Take the data below and filter it for lines containing the word "align"; show each line found.

SUPPLIED RECORDS Start Marker

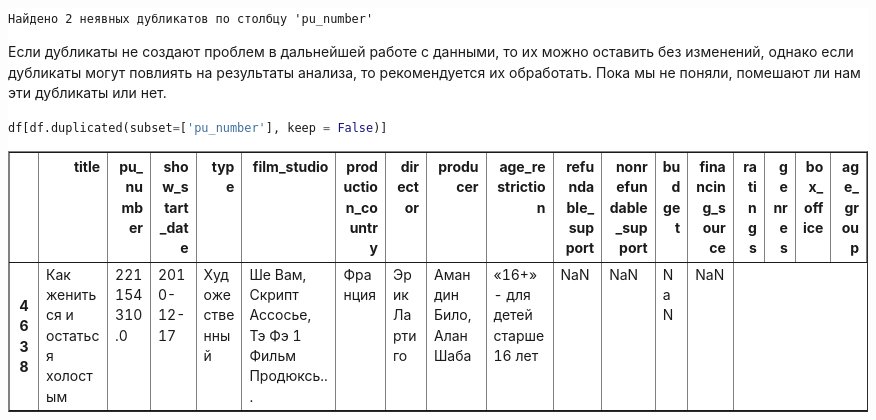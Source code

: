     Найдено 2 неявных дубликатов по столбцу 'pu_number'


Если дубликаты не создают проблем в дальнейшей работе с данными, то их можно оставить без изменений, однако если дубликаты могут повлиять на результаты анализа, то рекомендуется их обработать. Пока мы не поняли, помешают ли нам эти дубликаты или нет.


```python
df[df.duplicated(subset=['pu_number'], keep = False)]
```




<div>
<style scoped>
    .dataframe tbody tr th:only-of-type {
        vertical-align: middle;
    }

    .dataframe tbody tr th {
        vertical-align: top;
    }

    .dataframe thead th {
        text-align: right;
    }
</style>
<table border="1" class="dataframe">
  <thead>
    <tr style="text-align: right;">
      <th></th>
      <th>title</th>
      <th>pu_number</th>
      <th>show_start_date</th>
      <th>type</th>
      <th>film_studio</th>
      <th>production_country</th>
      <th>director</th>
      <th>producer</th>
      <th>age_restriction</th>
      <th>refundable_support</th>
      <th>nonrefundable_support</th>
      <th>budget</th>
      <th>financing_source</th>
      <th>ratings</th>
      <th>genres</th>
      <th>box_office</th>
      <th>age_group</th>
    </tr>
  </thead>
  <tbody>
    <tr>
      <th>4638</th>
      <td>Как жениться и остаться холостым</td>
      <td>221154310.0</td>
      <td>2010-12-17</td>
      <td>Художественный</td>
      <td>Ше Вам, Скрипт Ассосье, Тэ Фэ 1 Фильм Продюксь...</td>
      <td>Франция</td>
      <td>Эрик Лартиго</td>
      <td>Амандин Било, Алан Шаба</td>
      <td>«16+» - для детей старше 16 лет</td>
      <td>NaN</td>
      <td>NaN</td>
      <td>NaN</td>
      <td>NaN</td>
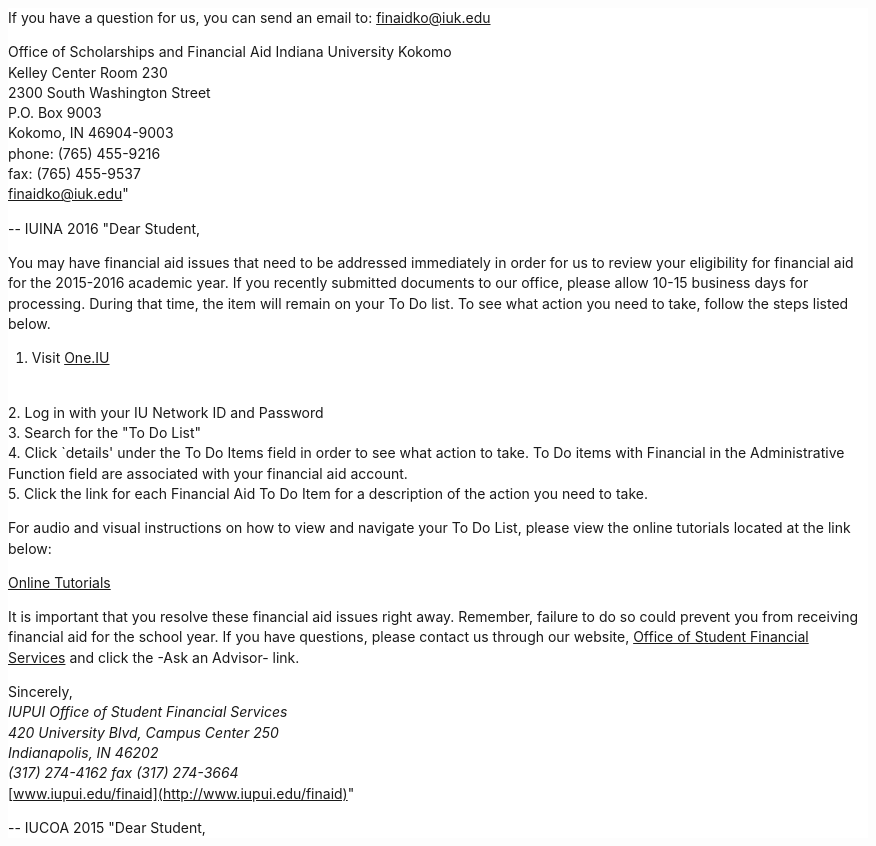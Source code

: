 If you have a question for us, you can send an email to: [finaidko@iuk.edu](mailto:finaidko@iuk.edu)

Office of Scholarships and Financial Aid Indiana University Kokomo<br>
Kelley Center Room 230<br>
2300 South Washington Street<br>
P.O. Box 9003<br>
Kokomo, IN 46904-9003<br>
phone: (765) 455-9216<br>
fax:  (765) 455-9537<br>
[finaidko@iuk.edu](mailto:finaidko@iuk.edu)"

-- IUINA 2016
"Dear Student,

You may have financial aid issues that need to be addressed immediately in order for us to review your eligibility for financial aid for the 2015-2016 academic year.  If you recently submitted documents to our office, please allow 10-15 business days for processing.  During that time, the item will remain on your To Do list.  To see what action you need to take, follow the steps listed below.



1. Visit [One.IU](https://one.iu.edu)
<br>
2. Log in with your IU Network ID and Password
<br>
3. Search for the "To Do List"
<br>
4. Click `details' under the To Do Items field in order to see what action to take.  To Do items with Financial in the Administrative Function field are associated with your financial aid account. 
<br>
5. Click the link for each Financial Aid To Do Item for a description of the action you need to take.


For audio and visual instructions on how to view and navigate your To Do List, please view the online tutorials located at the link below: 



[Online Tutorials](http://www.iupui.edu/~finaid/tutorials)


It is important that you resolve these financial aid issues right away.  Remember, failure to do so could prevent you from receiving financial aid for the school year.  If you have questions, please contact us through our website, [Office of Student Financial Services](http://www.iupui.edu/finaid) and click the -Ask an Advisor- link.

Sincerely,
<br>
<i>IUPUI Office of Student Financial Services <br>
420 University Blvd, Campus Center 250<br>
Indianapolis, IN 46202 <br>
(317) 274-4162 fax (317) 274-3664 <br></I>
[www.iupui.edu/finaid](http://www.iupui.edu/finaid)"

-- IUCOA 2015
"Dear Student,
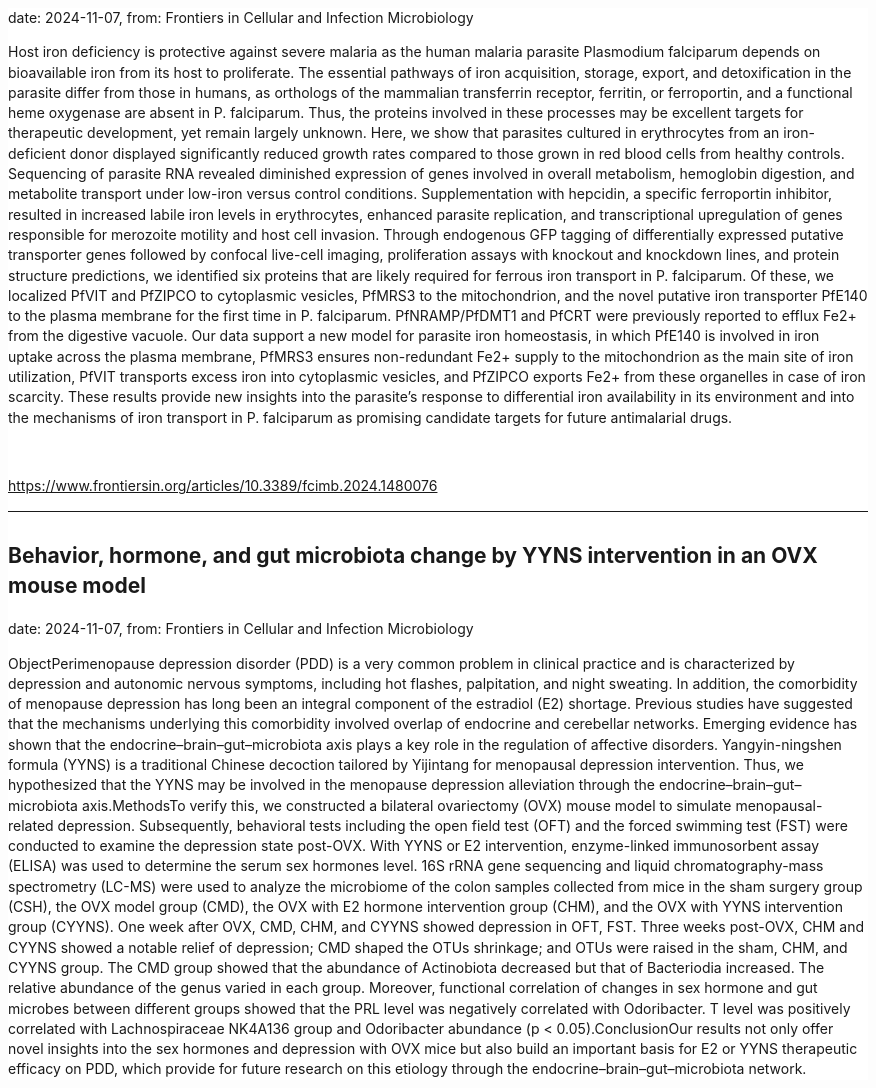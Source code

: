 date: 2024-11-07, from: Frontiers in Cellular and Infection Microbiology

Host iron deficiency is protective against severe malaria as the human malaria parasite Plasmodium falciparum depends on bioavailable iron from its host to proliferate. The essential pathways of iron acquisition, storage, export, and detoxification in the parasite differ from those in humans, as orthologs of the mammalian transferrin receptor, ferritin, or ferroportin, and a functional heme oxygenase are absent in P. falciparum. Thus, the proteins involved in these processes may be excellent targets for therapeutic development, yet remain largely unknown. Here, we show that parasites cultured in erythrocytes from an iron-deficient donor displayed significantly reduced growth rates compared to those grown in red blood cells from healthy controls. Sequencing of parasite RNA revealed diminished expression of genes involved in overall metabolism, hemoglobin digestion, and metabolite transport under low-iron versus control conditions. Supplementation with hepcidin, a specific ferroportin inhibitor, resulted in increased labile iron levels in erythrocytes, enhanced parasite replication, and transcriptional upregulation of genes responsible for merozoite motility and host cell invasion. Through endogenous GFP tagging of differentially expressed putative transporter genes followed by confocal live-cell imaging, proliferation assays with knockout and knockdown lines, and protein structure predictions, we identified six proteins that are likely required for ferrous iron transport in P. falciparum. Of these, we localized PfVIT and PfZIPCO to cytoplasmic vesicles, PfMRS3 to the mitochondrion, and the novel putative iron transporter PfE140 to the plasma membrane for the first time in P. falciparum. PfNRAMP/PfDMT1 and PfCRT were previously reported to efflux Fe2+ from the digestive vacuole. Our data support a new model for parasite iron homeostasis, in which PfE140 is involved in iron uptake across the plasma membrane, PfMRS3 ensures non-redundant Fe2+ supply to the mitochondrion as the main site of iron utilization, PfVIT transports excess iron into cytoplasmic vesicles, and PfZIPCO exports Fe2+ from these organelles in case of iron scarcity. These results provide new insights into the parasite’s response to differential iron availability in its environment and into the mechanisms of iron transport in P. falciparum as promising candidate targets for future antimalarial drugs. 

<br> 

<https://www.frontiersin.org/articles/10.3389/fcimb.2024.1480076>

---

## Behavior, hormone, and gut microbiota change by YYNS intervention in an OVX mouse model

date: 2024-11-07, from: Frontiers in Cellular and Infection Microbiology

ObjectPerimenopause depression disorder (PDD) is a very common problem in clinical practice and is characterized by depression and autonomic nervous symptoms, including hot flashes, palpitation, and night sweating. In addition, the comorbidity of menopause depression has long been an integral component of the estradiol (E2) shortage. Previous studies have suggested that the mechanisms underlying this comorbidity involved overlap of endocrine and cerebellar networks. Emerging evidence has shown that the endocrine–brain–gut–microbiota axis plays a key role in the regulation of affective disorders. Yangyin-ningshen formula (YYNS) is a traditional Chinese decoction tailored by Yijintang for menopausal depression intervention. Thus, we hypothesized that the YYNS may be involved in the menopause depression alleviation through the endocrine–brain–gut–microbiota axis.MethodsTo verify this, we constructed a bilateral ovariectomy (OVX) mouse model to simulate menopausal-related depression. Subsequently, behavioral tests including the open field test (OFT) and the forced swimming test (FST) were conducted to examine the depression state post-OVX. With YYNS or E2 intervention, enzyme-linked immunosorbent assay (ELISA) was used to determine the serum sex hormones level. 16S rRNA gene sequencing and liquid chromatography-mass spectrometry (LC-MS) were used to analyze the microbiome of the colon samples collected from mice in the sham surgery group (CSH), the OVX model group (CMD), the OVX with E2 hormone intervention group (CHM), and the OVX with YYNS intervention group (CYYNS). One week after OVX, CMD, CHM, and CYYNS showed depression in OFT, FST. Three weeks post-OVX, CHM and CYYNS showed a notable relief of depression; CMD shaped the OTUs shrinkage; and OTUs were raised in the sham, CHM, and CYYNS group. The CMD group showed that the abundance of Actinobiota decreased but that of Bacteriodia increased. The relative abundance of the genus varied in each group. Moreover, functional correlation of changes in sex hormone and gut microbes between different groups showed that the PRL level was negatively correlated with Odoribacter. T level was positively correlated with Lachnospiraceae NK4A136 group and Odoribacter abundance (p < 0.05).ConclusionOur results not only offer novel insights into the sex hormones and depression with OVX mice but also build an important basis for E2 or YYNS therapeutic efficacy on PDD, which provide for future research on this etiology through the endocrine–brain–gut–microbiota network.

SUPPLIED RECORDS End Marker

TASK ANSWER ->
        vertical-align: middle;
        vertical-align: top;
        text-align: right;
    <tr style="text-align: right;">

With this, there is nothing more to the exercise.